Carolina Poultry Producer Speaks Out on RFS

Recently, the US Senate began a performance review of sorts on the Renewable Fuels Standard. This mandate of requiring ever increasing amounts of fuel to be produced from renewable sources has been the bane of livestock producers since its inception in 2006, primarily because the most common feedstock for first-generation biofuels is corn. Scott Prestage of Prestage Farms and current President of the North Carolina Poultry Federation:

“We are elated to see such activity taking place right now. As you would know back when the Renewable Fuels Standard first came to be… in 2006 right after it first began, our cost to grow turkeys was about half it is today. It has effectively doubled our cost to produce finished product. That has been quite a bane to the entire poultry industry.”

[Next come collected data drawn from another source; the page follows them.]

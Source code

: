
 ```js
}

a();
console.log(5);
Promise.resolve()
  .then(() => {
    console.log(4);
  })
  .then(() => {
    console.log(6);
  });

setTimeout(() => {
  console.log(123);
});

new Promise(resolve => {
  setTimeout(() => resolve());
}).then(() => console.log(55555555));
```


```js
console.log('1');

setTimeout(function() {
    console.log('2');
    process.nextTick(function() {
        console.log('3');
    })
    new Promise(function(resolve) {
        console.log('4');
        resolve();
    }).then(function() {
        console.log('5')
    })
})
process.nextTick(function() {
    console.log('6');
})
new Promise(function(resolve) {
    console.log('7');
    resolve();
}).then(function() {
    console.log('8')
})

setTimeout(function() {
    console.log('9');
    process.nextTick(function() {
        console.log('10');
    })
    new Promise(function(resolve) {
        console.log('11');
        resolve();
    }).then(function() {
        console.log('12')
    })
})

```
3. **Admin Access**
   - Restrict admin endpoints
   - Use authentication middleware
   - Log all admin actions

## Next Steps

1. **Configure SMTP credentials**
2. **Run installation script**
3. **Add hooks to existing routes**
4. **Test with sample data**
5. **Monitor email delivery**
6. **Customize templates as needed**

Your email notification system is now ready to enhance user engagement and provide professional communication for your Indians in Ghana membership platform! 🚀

Last year the RFS required 13.2 billion gallons of corn-based ethanol to be blended into petroleum gasoline, and the mandate is 13.9 billion gallons this year, which will use 4.9 billion bushels of corn, or about 40% of the nation’s crop. USDA officials feel strongly that next year’s mandate of over 14 billion gallons will be difficult to meet.

The primary problem with the RFS is that when it was implemented in 2006, it was believed that second and third-generation biofuel production would be mainstream by now…using non-food materials as fuel stock. That hasn’t happened, and many livestock groups, including hogs and poultry have called on an overhaul of the mandate. Prestage explains what relaxing the RFS would mean to the country:

“We would hope that it would put us on a more level playing field when it comes to purchasing corn. Today corn makes up about 50% of our total cost to grow our animals. It’s a food for fuel policy that our nation has adopted and it puts us in competition with the energy sector. If we could have the RFS reformed, not repealed, then we think it would help us become more competitive producers and it would lower the cost of producing protein across the country.”

Livestock and poultry groups called on the administration last fall to waive the RFS, for the second time since 2008, and for the second time, in spite of the widespread drought and lowered harvest, the EPA refused to use the safety valve built into the biofuels mandate.